>>>>

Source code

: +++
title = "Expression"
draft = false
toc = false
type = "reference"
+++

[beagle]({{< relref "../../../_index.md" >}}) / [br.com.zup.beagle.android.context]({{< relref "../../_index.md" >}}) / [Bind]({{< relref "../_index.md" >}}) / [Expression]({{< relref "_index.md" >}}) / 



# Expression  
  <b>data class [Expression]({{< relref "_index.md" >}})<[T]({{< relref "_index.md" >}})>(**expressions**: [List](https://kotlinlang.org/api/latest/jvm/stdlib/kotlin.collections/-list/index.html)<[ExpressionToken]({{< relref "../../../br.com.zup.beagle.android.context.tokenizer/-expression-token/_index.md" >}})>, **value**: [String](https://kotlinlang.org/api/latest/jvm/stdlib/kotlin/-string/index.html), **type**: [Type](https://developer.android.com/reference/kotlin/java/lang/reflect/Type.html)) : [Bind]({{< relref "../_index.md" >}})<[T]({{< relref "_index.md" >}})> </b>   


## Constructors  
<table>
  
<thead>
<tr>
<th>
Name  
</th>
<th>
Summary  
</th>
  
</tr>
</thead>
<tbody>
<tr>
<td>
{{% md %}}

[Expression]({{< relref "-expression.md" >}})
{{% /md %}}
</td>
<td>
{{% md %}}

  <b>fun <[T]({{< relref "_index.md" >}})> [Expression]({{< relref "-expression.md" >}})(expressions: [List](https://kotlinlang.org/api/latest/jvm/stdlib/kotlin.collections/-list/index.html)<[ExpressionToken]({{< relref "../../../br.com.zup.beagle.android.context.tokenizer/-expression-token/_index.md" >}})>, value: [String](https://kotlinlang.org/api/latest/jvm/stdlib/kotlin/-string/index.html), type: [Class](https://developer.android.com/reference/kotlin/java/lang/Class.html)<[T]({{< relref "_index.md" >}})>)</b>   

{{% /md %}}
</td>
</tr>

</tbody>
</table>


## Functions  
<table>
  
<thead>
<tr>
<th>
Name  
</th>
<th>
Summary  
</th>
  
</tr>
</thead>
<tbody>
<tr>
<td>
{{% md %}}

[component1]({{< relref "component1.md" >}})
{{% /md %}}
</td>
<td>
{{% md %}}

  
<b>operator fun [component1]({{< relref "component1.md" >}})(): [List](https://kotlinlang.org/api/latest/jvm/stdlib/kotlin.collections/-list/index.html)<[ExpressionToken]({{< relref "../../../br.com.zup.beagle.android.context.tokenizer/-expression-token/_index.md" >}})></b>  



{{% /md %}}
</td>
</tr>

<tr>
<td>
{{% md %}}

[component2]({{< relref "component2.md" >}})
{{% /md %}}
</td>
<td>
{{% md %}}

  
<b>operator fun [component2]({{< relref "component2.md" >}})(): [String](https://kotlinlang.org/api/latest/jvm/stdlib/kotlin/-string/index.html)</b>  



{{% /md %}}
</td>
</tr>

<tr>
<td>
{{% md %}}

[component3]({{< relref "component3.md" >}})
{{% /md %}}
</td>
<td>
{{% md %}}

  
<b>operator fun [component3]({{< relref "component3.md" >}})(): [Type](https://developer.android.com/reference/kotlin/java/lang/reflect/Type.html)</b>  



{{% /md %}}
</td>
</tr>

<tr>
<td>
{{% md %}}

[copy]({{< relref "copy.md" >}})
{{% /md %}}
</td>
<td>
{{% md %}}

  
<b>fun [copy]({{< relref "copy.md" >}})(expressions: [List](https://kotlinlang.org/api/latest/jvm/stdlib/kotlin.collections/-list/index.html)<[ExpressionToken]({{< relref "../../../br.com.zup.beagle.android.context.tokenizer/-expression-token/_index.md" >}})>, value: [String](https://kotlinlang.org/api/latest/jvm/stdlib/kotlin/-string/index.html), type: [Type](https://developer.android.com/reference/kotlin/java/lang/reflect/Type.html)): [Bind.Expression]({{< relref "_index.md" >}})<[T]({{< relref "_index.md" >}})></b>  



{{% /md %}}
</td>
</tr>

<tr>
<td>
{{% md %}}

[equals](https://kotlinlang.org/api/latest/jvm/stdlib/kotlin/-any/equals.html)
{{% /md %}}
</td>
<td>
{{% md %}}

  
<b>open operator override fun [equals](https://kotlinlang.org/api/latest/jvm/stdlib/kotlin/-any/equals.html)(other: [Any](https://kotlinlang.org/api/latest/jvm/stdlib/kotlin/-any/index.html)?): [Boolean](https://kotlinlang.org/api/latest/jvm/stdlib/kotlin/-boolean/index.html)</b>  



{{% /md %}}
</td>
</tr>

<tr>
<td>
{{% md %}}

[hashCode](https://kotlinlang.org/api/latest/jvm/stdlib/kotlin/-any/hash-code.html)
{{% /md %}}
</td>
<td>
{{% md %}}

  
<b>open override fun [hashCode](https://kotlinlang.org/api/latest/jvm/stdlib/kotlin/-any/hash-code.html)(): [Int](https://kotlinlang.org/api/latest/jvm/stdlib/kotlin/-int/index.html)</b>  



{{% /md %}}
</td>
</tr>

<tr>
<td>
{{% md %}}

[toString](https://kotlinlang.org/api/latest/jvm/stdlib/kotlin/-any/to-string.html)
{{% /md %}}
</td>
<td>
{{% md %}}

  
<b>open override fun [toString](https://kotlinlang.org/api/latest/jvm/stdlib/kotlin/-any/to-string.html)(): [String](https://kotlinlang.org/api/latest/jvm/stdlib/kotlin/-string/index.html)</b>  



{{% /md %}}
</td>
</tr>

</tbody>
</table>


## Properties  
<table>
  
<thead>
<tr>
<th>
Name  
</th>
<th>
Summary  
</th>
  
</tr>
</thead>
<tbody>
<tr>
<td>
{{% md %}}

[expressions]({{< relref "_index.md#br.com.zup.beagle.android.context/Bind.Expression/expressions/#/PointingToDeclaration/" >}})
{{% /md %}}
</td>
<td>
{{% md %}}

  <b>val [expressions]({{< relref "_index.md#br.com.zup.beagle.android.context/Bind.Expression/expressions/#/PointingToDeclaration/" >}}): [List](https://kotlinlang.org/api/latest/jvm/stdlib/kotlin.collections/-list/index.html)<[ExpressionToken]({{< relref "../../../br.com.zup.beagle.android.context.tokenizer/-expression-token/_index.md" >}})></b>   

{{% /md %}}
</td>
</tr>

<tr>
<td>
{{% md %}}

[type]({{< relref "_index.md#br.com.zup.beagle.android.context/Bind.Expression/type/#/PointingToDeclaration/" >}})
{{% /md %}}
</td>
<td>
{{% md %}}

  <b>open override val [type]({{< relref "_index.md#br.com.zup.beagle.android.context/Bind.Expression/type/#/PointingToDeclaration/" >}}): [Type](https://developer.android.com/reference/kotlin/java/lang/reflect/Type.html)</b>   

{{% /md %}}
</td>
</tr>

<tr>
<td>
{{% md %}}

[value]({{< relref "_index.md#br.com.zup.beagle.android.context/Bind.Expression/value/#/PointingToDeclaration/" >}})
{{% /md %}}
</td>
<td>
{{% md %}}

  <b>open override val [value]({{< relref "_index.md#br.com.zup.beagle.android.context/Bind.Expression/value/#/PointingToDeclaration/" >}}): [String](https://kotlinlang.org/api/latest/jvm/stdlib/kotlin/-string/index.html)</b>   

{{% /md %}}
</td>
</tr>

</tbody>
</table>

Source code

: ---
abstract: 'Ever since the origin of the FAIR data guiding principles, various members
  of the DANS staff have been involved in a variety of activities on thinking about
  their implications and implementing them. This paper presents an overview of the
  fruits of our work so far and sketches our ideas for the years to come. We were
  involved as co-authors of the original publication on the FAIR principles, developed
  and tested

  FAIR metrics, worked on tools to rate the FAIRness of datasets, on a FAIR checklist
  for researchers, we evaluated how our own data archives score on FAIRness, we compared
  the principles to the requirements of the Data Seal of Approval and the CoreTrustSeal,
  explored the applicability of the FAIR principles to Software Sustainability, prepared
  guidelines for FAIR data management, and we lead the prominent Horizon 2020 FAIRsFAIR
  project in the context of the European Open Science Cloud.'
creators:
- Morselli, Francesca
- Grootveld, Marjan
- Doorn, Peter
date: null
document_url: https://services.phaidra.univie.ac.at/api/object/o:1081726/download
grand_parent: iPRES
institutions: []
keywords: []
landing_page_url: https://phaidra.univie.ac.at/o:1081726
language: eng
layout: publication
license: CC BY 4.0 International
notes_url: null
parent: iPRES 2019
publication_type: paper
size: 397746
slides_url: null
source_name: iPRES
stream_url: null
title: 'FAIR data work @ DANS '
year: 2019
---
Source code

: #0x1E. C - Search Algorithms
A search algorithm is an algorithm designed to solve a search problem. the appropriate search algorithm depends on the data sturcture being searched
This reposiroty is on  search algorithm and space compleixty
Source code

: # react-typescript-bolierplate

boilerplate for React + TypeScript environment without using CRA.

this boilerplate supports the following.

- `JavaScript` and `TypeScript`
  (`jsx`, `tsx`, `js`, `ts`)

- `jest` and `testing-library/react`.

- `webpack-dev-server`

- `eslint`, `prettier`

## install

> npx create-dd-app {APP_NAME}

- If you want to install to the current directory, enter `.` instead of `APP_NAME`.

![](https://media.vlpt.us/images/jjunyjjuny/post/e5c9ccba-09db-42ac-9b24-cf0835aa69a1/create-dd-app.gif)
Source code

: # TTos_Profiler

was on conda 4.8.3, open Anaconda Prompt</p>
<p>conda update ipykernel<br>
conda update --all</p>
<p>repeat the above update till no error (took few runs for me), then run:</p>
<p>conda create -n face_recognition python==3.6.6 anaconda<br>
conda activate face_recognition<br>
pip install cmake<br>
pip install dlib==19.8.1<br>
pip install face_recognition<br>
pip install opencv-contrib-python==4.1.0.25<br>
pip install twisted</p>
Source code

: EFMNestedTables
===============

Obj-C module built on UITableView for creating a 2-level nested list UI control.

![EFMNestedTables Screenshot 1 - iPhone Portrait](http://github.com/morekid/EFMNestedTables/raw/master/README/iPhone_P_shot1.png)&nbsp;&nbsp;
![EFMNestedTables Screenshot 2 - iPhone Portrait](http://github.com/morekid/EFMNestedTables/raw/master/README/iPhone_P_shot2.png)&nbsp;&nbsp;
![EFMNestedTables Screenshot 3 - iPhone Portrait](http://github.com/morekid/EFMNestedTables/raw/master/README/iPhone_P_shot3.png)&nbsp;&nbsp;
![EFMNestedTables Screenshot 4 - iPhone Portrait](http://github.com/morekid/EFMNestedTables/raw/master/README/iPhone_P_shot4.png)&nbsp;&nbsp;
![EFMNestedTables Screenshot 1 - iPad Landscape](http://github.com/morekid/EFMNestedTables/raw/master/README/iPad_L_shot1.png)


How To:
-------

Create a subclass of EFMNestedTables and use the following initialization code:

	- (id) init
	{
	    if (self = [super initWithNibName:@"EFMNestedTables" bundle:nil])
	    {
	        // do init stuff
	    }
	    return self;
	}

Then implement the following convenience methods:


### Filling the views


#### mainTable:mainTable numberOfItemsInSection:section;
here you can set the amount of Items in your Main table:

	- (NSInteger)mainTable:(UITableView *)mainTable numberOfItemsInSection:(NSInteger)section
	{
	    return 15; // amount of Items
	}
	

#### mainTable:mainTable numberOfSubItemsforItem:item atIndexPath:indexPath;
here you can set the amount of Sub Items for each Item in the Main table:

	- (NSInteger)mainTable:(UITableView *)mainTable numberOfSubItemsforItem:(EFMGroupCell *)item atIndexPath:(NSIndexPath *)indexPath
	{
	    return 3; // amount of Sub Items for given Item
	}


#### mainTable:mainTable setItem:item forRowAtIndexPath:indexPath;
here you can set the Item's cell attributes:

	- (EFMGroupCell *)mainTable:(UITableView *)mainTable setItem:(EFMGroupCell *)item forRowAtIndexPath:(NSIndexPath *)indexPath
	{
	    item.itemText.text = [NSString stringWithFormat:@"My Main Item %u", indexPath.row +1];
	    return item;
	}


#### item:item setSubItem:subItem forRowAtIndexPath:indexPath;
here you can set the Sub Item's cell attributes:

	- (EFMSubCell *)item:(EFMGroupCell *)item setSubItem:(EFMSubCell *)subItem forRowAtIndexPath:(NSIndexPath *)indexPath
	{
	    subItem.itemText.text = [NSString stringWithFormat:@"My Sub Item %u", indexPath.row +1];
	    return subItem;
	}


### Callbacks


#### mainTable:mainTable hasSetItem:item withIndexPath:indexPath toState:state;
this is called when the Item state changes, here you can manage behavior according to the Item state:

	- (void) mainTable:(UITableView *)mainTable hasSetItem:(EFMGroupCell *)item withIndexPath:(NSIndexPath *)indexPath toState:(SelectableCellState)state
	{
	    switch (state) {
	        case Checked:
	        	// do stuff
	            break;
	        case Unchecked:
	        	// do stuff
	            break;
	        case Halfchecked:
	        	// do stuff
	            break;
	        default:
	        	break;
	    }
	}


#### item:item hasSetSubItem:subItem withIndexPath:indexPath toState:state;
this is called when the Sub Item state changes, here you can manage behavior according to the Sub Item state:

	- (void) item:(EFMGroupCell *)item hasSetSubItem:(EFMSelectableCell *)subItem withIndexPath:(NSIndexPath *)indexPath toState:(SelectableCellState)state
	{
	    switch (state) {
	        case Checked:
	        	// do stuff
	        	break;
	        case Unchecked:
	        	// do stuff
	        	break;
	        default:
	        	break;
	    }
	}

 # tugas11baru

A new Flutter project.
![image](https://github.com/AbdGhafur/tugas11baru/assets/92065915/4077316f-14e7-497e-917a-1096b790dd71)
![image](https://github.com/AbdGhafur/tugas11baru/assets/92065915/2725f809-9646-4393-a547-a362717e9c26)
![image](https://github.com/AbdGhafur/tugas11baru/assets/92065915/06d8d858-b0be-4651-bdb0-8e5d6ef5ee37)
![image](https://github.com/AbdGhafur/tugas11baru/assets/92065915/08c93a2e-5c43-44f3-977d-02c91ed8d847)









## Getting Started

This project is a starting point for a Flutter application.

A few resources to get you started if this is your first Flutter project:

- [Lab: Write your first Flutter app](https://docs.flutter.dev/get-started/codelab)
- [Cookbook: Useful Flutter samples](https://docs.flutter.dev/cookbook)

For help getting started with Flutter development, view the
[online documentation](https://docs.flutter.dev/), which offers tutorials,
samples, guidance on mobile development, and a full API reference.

<<<<

» Problem statement: Both end lines included, restate word for word the lines above from the line with "- (id) init" to the line with "#### mainTable:mainTable hasSetItem:item", and nothing else.

» Expected answer:
	- (id) init
	{
	    if (self = [super initWithNibName:@"EFMNestedTables" bundle:nil])
	    {
	        // do init stuff
	    }
	    return self;
	}

Then implement the following convenience methods:


### Filling the views


#### mainTable:mainTable numberOfItemsInSection:section;
here you can set the amount of Items in your Main table:

	- (NSInteger)mainTable:(UITableView *)mainTable numberOfItemsInSection:(NSInteger)section
	{
	    return 15; // amount of Items
	}
	

#### mainTable:mainTable numberOfSubItemsforItem:item atIndexPath:indexPath;
here you can set the amount of Sub Items for each Item in the Main table:

	- (NSInteger)mainTable:(UITableView *)mainTable numberOfSubItemsforItem:(EFMGroupCell *)item atIndexPath:(NSIndexPath *)indexPath
	{
	    return 3; // amount of Sub Items for given Item
	}


#### mainTable:mainTable setItem:item forRowAtIndexPath:indexPath;
here you can set the Item's cell attributes:

	- (EFMGroupCell *)mainTable:(UITableView *)mainTable setItem:(EFMGroupCell *)item forRowAtIndexPath:(NSIndexPath *)indexPath
	{
	    item.itemText.text = [NSString stringWithFormat:@"My Main Item %u", indexPath.row +1];
	    return item;
	}


#### item:item setSubItem:subItem forRowAtIndexPath:indexPath;
here you can set the Sub Item's cell attributes:

	- (EFMSubCell *)item:(EFMGroupCell *)item setSubItem:(EFMSubCell *)subItem forRowAtIndexPath:(NSIndexPath *)indexPath
	{
	    subItem.itemText.text = [NSString stringWithFormat:@"My Sub Item %u", indexPath.row +1];
	    return subItem;
	}


### Callbacks


#### mainTable:mainTable hasSetItem:item withIndexPath:indexPath toState:state;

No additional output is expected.